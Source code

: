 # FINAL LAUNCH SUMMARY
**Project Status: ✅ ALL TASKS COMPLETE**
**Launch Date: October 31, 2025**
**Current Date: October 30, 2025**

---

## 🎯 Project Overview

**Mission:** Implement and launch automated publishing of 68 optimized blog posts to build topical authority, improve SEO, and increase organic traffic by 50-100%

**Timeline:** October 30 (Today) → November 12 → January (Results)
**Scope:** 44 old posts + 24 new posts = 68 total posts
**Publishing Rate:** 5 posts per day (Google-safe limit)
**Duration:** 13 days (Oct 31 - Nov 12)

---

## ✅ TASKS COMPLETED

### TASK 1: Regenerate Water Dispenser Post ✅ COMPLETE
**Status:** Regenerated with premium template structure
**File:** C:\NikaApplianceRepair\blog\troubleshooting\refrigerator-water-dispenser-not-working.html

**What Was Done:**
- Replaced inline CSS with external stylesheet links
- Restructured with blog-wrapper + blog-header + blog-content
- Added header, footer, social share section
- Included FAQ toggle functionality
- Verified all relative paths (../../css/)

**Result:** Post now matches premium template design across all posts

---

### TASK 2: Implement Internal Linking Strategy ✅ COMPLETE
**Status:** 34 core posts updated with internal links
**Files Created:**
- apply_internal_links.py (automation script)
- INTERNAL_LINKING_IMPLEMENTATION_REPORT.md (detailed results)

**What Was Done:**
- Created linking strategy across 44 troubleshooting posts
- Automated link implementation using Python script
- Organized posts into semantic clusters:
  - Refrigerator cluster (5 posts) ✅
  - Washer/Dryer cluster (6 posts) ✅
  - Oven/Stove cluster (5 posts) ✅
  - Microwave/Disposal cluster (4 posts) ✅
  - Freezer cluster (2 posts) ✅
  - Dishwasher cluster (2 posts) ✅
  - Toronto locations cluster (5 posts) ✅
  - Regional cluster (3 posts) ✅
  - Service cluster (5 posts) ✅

-------

* _PROBLEM DESCRIPTION_
Everything from the first line of the records through the line containing "## 🎯 Project Overview" is to be set down exactly, while later lines are left out.

* _SOLVED PROBLEM_
Source code

: # FINAL LAUNCH SUMMARY
**Project Status: ✅ ALL TASKS COMPLETE**
**Launch Date: October 31, 2025**
**Current Date: October 30, 2025**

---

## 🎯 Project Overview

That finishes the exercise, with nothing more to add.